╭─ Available data
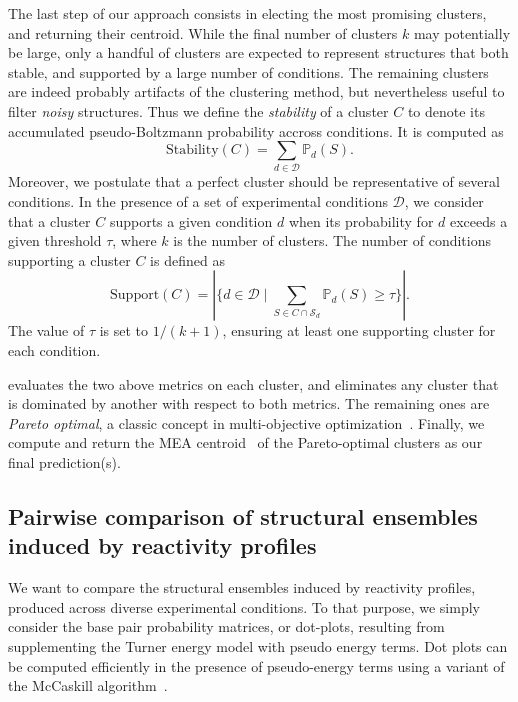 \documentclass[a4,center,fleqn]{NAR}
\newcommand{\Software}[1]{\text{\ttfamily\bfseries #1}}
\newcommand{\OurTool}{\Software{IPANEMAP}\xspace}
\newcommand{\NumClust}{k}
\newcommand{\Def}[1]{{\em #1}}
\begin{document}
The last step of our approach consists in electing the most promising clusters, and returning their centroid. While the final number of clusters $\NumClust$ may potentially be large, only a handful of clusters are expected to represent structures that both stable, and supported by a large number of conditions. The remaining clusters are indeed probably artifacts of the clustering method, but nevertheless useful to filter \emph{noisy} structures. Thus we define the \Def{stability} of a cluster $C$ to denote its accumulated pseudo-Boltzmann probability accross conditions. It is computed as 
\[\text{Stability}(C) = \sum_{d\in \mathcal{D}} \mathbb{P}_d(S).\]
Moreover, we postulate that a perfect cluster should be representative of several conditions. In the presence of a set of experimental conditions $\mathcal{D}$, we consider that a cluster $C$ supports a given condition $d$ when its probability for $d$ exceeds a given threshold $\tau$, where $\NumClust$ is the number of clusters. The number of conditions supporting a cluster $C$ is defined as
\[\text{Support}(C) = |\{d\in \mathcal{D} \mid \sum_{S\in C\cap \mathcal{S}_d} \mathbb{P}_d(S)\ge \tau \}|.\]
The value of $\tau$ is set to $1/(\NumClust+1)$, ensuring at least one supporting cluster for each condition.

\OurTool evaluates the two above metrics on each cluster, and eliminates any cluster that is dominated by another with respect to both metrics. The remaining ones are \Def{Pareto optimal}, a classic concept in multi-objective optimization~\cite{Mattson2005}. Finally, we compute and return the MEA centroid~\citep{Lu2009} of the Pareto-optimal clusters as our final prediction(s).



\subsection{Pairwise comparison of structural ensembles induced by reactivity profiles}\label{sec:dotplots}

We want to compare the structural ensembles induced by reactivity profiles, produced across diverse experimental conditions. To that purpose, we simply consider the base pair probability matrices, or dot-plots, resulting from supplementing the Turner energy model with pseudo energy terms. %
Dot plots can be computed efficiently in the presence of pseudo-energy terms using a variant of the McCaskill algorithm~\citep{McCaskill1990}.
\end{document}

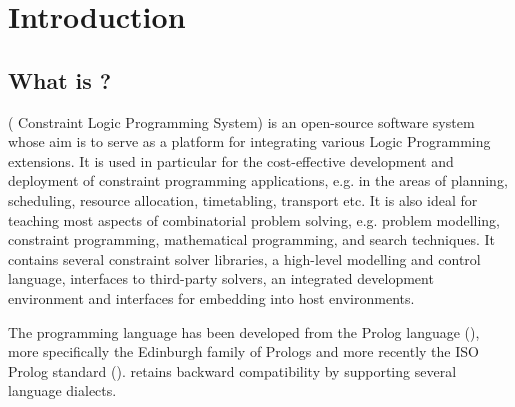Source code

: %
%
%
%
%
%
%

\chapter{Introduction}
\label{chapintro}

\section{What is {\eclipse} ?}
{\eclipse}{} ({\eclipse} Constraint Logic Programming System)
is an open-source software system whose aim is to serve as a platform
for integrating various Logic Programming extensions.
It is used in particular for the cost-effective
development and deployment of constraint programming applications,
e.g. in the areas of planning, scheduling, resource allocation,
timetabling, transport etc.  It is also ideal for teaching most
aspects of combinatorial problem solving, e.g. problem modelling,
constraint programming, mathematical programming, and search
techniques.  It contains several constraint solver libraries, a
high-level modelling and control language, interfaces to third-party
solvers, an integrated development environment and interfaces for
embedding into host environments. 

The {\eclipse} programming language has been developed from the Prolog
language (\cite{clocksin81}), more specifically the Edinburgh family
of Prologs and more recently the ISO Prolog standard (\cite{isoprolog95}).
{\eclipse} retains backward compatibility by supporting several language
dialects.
╰─
▶ **Work item**
If the string "from" appears in a line of the entries, report the line.

▶ **Response**
We want to compare the structural ensembles induced by reactivity profiles, produced across diverse experimental conditions. To that purpose, we simply consider the base pair probability matrices, or dot-plots, resulting from supplementing the Turner energy model with pseudo energy terms. %
The {\eclipse} programming language has been developed from the Prolog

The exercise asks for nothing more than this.